What the task asks: Could you copy exactly the lines from the one containing "我们将 H2 标签移动到" through the last line of the records below, and nothing else?

Exercise materials:
+-------+

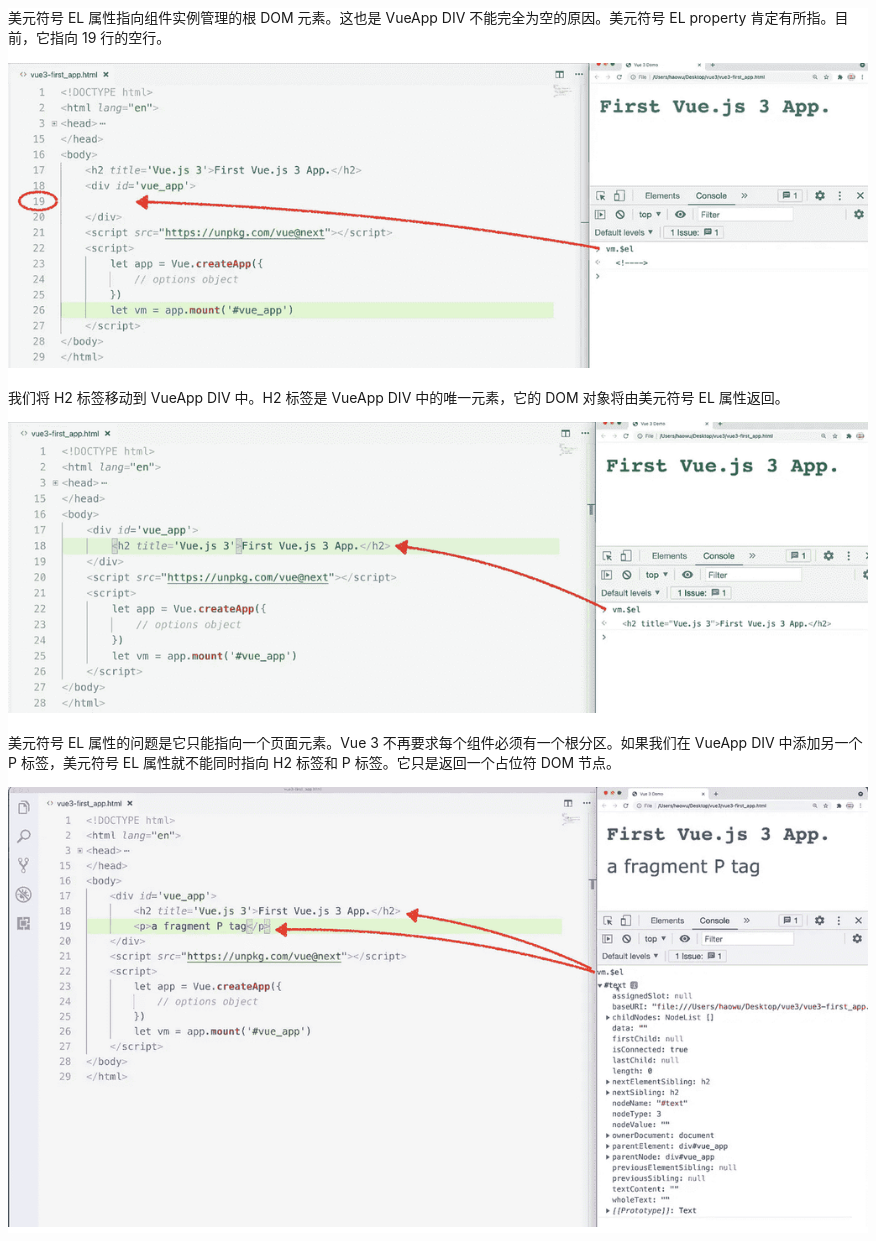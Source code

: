 美元符号 EL 属性指向组件实例管理的根 DOM 元素。这也是 VueApp DIV 不能完全为空的原因。美元符号 EL property 肯定有所指。目前，它指向 19 行的空行。

![](img/a7dde5b18ad4c8833fdf18766992f592.png)

我们将 H2 标签移动到 VueApp DIV 中。H2 标签是 VueApp DIV 中的唯一元素，它的 DOM 对象将由美元符号 EL 属性返回。

![](img/9f717e267b6e535d2c6d5be4bc5aabfb.png)

美元符号 EL 属性的问题是它只能指向一个页面元素。Vue 3 不再要求每个组件必须有一个根分区。如果我们在 VueApp DIV 中添加另一个 P 标签，美元符号 EL 属性就不能同时指向 H2 标签和 P 标签。它只是返回一个占位符 DOM 节点。

![](img/3d01f80f0e33a8e34ede62b3d2b8a854.png)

+-------+

Solution:
我们将 H2 标签移动到 VueApp DIV 中。H2 标签是 VueApp DIV 中的唯一元素，它的 DOM 对象将由美元符号 EL 属性返回。

![](img/9f717e267b6e535d2c6d5be4bc5aabfb.png)

美元符号 EL 属性的问题是它只能指向一个页面元素。Vue 3 不再要求每个组件必须有一个根分区。如果我们在 VueApp DIV 中添加另一个 P 标签，美元符号 EL 属性就不能同时指向 H2 标签和 P 标签。它只是返回一个占位符 DOM 节点。

![](img/3d01f80f0e33a8e34ede62b3d2b8a854.png)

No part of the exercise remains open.